BEGIN Data in this exercise

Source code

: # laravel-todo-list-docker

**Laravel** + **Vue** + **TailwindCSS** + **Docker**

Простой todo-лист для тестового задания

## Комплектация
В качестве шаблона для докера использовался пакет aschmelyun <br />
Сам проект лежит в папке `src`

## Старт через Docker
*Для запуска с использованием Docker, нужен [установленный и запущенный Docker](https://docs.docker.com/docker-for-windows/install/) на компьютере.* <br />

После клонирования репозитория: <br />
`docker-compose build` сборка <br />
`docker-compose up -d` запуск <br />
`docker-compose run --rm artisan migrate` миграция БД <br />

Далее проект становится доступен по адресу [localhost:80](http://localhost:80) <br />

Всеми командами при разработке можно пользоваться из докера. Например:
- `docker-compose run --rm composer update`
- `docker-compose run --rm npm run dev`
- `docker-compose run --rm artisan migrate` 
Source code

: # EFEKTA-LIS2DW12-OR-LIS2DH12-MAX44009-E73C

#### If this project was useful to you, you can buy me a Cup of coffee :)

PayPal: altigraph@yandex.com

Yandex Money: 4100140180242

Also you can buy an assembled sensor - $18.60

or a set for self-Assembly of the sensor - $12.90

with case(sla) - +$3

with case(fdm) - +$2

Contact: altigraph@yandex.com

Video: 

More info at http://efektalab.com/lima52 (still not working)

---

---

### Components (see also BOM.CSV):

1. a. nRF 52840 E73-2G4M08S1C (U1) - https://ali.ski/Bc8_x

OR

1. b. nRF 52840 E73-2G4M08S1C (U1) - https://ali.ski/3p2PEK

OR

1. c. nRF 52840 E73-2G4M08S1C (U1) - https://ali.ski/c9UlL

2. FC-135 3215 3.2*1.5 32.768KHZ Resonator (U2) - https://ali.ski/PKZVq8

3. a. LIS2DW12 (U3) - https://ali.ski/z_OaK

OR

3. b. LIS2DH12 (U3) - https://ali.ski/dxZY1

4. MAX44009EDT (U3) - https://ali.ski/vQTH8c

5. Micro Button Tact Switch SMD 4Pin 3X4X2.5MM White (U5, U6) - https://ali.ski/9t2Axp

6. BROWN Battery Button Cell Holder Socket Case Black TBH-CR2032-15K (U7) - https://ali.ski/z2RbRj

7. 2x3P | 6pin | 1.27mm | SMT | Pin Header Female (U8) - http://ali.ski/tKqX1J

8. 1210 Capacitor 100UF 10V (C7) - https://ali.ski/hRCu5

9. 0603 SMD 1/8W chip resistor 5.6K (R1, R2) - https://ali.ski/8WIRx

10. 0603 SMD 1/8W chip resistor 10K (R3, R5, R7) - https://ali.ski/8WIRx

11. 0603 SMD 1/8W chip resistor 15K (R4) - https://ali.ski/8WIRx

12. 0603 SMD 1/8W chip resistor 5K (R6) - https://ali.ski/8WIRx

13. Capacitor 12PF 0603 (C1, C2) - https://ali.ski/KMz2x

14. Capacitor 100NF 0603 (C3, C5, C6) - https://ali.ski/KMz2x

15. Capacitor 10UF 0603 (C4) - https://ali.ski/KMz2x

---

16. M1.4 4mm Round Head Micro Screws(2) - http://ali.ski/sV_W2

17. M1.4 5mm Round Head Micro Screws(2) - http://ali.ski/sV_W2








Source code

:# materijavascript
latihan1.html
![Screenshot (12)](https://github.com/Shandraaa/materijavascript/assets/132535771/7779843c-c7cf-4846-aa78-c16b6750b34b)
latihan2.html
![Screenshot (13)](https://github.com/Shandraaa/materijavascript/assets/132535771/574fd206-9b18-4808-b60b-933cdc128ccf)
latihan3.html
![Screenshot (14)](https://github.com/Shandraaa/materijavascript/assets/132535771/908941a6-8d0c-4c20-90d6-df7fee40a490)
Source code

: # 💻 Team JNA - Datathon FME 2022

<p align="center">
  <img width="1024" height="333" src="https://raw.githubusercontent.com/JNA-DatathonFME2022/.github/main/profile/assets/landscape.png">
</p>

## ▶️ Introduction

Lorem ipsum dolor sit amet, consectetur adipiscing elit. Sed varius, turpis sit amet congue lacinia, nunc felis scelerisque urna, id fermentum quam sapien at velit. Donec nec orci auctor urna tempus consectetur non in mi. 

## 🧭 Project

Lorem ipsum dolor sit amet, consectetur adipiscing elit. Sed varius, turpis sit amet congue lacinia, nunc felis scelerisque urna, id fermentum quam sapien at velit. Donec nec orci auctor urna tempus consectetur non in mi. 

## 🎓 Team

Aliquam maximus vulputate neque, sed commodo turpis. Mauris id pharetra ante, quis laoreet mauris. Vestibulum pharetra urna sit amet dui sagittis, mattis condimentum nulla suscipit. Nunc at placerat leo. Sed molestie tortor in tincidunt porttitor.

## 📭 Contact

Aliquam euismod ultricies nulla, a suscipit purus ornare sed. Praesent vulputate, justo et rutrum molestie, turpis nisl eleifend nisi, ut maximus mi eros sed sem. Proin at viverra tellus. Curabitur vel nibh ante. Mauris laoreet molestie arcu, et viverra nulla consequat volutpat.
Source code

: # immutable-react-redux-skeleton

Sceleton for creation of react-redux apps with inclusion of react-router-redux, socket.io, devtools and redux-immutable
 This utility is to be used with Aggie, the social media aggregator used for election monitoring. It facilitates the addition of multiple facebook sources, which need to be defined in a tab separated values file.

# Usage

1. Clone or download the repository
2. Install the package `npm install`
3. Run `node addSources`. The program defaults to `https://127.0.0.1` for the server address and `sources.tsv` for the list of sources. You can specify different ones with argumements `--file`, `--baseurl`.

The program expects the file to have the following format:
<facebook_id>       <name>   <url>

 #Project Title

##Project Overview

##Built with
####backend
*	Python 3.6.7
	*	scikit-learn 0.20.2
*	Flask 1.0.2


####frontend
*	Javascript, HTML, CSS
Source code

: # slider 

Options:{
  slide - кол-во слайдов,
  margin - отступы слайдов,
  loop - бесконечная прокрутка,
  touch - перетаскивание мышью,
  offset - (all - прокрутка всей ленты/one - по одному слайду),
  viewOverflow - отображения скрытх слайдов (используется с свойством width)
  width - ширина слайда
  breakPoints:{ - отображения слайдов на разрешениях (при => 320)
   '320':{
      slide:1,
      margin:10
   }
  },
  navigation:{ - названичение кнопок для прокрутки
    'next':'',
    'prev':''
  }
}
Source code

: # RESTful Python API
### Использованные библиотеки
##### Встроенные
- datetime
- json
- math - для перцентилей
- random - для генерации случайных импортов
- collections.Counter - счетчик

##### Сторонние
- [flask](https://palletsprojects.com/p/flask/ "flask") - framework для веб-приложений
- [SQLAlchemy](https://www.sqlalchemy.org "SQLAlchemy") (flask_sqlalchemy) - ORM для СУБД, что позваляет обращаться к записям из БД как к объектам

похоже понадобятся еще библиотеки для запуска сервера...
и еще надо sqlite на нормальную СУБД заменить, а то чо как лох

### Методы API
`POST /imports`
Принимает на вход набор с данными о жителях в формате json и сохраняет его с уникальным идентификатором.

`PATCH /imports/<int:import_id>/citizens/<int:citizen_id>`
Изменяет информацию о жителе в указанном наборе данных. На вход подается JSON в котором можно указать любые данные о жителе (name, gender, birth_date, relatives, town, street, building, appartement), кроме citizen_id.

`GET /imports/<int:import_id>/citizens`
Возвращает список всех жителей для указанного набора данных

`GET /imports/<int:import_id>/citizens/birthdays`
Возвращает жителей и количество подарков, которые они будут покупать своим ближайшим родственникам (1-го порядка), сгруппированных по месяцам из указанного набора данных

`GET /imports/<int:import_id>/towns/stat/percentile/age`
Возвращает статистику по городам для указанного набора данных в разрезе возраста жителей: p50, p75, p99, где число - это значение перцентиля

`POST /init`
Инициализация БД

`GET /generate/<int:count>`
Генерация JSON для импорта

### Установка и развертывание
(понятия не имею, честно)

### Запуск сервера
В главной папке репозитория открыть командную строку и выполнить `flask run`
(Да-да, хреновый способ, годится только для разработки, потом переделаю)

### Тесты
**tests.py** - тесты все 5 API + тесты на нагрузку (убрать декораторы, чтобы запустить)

END Data in this exercise

*Task brief*.
From the data above, copy each line that holds "прокрутка".

*Response area*.
  loop - бесконечная прокрутка,
  offset - (all - прокрутка всей ленты/one - по одному слайду),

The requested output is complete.